A biopsy was done which showed a malignant squamous cell carcinoma.

He declined to be followed up and initially sought traditional treatments, but unfortunately, the tumour continued to grow. About three months later, he re-presented with bleeding from his mouth from the tumour which had grown even larger to involve his base of tongue and his anterior jaw (mandibular) bone.
With further scans, the tumour was found to have invaded the upper part of his throat as well as his mandibular bone, but had not spread to other parts of the body.
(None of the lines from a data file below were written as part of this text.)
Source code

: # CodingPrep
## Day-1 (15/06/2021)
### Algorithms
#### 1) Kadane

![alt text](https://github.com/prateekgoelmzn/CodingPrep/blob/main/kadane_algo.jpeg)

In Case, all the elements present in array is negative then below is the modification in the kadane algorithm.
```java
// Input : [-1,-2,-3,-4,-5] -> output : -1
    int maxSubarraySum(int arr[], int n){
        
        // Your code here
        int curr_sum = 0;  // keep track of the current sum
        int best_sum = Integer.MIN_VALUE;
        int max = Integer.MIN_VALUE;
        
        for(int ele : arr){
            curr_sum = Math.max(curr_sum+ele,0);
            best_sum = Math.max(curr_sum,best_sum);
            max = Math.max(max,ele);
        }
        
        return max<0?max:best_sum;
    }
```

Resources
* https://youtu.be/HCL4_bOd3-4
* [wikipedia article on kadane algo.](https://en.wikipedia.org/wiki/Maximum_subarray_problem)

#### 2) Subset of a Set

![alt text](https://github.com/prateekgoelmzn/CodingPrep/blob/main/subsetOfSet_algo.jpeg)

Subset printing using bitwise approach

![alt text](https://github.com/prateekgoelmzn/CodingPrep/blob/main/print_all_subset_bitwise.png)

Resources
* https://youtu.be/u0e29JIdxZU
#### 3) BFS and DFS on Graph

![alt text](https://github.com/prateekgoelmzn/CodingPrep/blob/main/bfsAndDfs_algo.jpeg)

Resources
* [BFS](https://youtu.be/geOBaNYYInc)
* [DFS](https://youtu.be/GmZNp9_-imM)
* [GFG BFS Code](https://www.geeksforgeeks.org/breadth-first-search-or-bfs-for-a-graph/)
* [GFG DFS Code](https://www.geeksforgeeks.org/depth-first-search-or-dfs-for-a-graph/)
He was then planned for surgery to resect the entire tumour, which would have removed the anterior 60% of his jaw, his entire tongue, and the upper part of his throat.
For this, he was referred to Dr Adrian for reconstruction of this complex, 3-dimensional defect involving multiple head and neck structures.
The goals were to restore a normal mandibular contour and swallowing tract. For his tongue and upper throat, a skin-only free flap was taken from his anterolateral thigh (ALT) to resurface these structures, and microvascular surgery was performed to restore the blood supply to this ALT flap. For the jaw, computer aided design (CAD) was done to create templates to reconstruct the jawbone, which was done using the fibula (small bone from the lower leg).
This CAD enabled precise and expedient surgery to be performed using this fibula free flap, which also required microvascular surgery to restore its blood supply.

In the initial post-operative period, he was fed through a nasogastric tube, while his reconstructions healed. He was able to walk without any restriction 1 week after surgery. 10 days after the procedure, seeing that healing was proceeding well, he was started on oral fluids, and his feeding tube was removed. This was built up to a soft diet by the 4th week after surgery.
He was able to receive post-operative radiotherapy at this point without any issues, and he continued to remain disease-free, able to eat a normal diet, and with a normal mandibular contour thereafter.